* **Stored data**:
+++
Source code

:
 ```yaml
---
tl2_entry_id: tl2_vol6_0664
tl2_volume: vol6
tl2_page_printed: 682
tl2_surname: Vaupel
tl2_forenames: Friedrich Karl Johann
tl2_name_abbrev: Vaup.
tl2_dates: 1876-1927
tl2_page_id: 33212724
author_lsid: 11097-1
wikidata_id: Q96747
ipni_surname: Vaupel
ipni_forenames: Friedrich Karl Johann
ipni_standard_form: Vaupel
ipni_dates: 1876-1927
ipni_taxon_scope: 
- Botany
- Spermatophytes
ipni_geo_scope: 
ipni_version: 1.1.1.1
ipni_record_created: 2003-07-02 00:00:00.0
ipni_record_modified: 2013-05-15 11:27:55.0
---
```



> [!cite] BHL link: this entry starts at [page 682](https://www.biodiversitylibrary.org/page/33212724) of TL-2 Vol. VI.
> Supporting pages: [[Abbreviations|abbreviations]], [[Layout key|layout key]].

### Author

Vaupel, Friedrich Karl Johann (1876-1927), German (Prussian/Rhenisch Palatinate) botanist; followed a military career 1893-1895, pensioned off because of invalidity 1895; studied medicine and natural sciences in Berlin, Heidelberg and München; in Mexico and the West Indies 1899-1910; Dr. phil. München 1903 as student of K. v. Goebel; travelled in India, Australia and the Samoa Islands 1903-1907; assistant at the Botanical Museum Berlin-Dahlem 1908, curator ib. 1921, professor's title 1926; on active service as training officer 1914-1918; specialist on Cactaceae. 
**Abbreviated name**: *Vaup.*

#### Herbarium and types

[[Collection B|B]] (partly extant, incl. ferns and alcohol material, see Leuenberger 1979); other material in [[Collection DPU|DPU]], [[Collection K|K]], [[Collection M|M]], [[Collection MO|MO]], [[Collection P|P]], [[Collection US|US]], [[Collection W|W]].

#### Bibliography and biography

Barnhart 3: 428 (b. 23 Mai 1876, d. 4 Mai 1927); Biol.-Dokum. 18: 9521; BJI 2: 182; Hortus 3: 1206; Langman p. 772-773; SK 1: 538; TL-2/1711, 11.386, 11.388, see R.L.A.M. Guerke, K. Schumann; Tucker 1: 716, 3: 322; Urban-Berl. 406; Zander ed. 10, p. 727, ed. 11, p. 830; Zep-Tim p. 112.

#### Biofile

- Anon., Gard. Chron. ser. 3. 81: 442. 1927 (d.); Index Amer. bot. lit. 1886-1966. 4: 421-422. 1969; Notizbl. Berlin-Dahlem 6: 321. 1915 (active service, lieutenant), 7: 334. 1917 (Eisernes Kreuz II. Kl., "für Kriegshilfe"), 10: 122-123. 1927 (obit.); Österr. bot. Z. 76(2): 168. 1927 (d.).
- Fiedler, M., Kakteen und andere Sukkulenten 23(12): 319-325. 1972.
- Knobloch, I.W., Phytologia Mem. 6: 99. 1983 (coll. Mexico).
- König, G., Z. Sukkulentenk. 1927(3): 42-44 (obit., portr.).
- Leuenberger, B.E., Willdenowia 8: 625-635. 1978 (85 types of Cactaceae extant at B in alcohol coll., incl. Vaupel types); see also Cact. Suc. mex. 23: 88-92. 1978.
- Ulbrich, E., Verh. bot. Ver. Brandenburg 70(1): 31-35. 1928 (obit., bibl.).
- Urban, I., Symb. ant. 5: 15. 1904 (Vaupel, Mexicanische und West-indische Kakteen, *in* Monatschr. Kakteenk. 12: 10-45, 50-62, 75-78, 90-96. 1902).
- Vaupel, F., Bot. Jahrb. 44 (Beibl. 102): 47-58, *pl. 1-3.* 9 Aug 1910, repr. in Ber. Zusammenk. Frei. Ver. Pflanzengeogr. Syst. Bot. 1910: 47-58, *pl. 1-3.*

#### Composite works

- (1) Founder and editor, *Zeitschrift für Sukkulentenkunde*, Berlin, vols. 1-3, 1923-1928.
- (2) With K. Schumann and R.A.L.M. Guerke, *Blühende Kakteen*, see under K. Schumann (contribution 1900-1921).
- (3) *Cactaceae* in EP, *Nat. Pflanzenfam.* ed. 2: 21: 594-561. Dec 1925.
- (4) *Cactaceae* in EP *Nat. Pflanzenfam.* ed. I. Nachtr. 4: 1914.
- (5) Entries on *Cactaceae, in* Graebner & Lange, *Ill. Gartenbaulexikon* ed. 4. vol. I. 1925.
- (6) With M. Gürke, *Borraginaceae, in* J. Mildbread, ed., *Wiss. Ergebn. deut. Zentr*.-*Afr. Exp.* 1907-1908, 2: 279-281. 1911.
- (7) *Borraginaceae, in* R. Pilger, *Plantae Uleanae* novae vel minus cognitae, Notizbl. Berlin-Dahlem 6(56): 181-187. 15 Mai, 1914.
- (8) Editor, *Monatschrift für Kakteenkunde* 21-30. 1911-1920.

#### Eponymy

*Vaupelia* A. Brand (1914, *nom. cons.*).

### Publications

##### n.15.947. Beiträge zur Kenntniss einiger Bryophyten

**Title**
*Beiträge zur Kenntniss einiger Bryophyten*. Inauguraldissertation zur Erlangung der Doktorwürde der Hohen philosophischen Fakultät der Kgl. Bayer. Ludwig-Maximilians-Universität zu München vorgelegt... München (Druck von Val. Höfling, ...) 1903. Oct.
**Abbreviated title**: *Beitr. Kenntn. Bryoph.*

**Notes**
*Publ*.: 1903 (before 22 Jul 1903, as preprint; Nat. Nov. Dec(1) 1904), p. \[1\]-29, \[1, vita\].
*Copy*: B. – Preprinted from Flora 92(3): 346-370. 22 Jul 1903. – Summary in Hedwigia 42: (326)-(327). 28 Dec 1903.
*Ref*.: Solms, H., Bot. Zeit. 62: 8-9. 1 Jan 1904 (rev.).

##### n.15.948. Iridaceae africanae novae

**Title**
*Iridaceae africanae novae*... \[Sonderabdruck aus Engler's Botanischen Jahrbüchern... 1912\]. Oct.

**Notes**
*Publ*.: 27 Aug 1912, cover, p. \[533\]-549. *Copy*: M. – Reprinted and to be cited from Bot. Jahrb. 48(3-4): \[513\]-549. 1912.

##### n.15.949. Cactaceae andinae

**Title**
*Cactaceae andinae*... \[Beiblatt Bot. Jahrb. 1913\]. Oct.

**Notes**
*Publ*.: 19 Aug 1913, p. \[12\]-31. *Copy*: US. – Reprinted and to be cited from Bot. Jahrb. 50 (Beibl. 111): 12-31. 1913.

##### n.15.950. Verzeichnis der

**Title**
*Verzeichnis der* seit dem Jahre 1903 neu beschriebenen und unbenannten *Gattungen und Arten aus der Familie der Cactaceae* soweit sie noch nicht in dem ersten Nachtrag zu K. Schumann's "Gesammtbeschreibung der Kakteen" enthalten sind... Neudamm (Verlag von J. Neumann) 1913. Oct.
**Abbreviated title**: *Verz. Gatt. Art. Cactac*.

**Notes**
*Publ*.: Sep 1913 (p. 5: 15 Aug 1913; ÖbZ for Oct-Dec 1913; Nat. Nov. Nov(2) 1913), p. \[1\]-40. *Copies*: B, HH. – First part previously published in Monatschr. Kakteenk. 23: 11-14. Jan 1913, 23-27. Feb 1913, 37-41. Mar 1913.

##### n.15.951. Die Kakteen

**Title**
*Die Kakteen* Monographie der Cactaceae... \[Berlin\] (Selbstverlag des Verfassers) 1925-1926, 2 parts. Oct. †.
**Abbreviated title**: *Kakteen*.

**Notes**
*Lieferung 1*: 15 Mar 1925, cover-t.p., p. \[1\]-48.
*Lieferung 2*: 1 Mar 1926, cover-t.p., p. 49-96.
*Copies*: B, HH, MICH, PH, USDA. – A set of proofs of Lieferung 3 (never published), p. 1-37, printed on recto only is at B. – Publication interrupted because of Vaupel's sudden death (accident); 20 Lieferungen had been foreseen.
+++
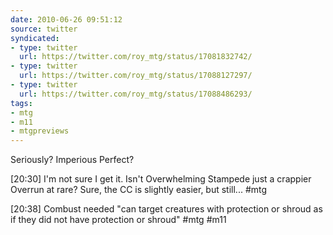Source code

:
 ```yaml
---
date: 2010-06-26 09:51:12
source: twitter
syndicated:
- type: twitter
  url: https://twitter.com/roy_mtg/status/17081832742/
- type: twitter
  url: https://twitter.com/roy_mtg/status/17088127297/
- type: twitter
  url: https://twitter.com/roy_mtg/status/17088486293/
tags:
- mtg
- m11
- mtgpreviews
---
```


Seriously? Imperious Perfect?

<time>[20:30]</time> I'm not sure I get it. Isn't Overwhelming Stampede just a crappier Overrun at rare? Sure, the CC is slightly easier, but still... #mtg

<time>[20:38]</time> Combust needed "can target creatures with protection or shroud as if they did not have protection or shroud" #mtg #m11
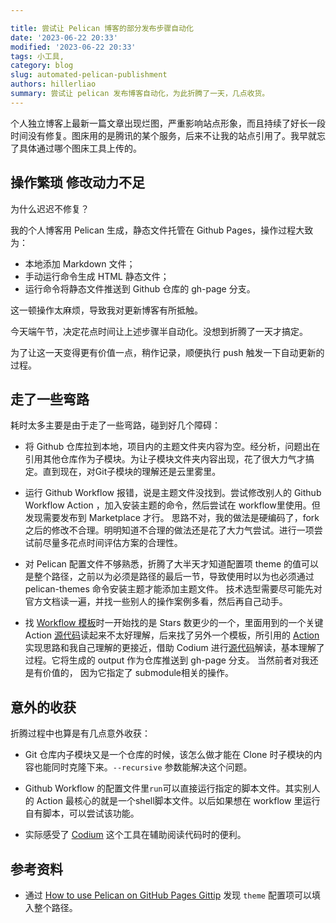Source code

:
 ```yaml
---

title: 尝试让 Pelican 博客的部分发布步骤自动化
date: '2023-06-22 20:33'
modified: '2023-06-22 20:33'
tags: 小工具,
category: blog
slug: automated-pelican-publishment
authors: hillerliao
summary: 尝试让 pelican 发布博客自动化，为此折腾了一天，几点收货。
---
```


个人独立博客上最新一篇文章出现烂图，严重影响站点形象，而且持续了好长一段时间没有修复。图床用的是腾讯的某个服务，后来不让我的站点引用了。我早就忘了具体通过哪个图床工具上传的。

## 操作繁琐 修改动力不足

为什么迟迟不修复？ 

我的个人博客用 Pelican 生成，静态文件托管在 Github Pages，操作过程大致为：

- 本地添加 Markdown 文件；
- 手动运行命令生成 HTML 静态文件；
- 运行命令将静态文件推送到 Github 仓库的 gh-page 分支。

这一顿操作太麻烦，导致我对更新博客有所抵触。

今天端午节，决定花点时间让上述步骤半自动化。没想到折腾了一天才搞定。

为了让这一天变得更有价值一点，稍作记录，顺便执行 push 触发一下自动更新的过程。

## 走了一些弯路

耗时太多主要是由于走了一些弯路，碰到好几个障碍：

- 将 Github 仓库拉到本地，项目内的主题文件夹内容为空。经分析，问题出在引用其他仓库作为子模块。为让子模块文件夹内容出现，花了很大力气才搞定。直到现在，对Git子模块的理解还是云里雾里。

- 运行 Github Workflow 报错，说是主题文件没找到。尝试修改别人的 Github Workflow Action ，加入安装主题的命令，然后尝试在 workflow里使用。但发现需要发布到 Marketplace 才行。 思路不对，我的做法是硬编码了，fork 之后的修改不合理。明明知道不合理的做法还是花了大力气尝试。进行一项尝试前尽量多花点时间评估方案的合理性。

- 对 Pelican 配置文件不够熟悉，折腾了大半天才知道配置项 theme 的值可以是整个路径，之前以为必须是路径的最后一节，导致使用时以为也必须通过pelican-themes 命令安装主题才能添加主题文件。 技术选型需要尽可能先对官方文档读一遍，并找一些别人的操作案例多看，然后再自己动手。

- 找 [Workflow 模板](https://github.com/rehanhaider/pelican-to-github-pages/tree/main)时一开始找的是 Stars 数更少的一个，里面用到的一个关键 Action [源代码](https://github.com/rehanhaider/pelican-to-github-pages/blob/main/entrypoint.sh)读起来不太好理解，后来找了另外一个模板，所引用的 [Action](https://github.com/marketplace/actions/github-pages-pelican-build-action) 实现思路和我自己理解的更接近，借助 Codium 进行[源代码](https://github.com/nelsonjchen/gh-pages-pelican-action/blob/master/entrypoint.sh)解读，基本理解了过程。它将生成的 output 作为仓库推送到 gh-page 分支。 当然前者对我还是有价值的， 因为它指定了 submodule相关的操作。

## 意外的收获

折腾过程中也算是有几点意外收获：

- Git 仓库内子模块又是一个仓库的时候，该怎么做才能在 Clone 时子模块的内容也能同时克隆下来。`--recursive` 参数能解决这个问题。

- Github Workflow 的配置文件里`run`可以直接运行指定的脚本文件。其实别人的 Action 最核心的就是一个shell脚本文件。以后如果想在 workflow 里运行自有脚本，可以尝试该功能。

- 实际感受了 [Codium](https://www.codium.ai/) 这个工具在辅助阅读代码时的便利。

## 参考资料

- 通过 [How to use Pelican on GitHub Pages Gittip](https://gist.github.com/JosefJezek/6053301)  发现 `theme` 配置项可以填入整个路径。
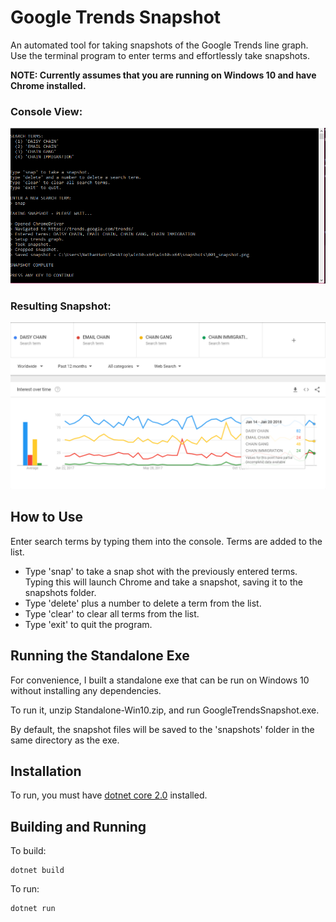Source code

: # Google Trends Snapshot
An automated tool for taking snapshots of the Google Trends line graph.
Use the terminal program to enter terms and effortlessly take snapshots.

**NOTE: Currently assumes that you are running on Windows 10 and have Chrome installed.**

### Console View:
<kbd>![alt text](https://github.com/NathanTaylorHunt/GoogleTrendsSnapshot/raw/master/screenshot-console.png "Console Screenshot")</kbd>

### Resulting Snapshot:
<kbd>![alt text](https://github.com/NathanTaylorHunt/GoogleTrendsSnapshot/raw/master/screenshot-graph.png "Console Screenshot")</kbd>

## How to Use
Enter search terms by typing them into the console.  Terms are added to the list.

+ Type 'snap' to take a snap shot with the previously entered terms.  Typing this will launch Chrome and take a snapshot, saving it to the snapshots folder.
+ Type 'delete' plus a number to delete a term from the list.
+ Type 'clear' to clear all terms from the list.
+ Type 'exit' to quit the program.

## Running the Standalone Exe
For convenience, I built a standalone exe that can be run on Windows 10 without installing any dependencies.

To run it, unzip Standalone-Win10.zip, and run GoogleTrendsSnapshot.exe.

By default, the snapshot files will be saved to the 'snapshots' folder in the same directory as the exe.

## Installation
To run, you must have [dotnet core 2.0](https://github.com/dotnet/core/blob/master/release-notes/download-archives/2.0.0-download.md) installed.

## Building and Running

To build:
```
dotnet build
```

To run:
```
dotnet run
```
+++
For the lines above, output exactly those from the line containing "111): 12-31. 1913." through the line containing "had been foreseen.", and skip the others.

*Publ*.: 19 Aug 1913, p. \[12\]-31. *Copy*: US. – Reprinted and to be cited from Bot. Jahrb. 50 (Beibl. 111): 12-31. 1913.

##### n.15.950. Verzeichnis der

**Title**
*Verzeichnis der* seit dem Jahre 1903 neu beschriebenen und unbenannten *Gattungen und Arten aus der Familie der Cactaceae* soweit sie noch nicht in dem ersten Nachtrag zu K. Schumann's "Gesammtbeschreibung der Kakteen" enthalten sind... Neudamm (Verlag von J. Neumann) 1913. Oct.
**Abbreviated title**: *Verz. Gatt. Art. Cactac*.

**Notes**
*Publ*.: Sep 1913 (p. 5: 15 Aug 1913; ÖbZ for Oct-Dec 1913; Nat. Nov. Nov(2) 1913), p. \[1\]-40. *Copies*: B, HH. – First part previously published in Monatschr. Kakteenk. 23: 11-14. Jan 1913, 23-27. Feb 1913, 37-41. Mar 1913.

##### n.15.951. Die Kakteen

**Title**
*Die Kakteen* Monographie der Cactaceae... \[Berlin\] (Selbstverlag des Verfassers) 1925-1926, 2 parts. Oct. †.
**Abbreviated title**: *Kakteen*.

**Notes**
*Lieferung 1*: 15 Mar 1925, cover-t.p., p. \[1\]-48.
*Lieferung 2*: 1 Mar 1926, cover-t.p., p. 49-96.
*Copies*: B, HH, MICH, PH, USDA. – A set of proofs of Lieferung 3 (never published), p. 1-37, printed on recto only is at B. – Publication interrupted because of Vaupel's sudden death (accident); 20 Lieferungen had been foreseen.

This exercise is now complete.